**WORK ORDER**. Write out each record exactly and skip every image.

# # # # #

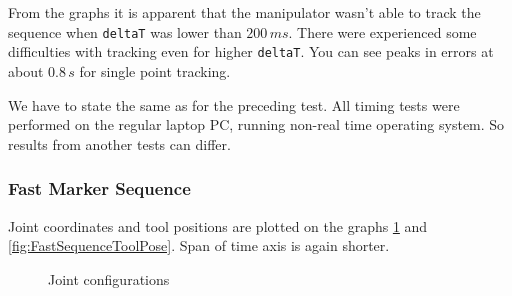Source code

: \documentclass[]{scrartcl}
\begin{document}
From the graphs it is apparent that the manipulator wasn't able to track the sequence when \texttt{deltaT} was lower than $200\,ms$. There were experienced some difficulties with tracking even for higher \texttt{deltaT}. You can see peaks in errors at about $0.8\, s$ for single point tracking.

We have to state the same as for the preceding test. All timing tests were performed on the regular laptop PC, running non-real time operating system. So results from another tests can differ.

\subsubsection*{Fast Marker Sequence}
Joint coordinates and tool positions are plotted on the graphs \ref{fig:FastSequenceJoints} and \ref{fig:FastSequenceToolPose}. Span of time axis is again shorter.

\begin{figure}[!htp]
	\hfill
	\caption{Joint configurations}
	\label{fig:FastSequenceJoints}
\end{figure}
\end{document}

# # # # #

**YOUR RESPONSE**.
Source code

: \documentclass[]{scrartcl}
\begin{document}
From the graphs it is apparent that the manipulator wasn't able to track the sequence when \texttt{deltaT} was lower than $200\,ms$. There were experienced some difficulties with tracking even for higher \texttt{deltaT}. You can see peaks in errors at about $0.8\, s$ for single point tracking.

We have to state the same as for the preceding test. All timing tests were performed on the regular laptop PC, running non-real time operating system. So results from another tests can differ.

\subsubsection*{Fast Marker Sequence}
Joint coordinates and tool positions are plotted on the graphs \ref{fig:FastSequenceJoints} and \ref{fig:FastSequenceToolPose}. Span of time axis is again shorter.

\begin{figure}[!htp]
	\hfill
	\caption{Joint configurations}
	\label{fig:FastSequenceJoints}
\end{figure}
\end{document}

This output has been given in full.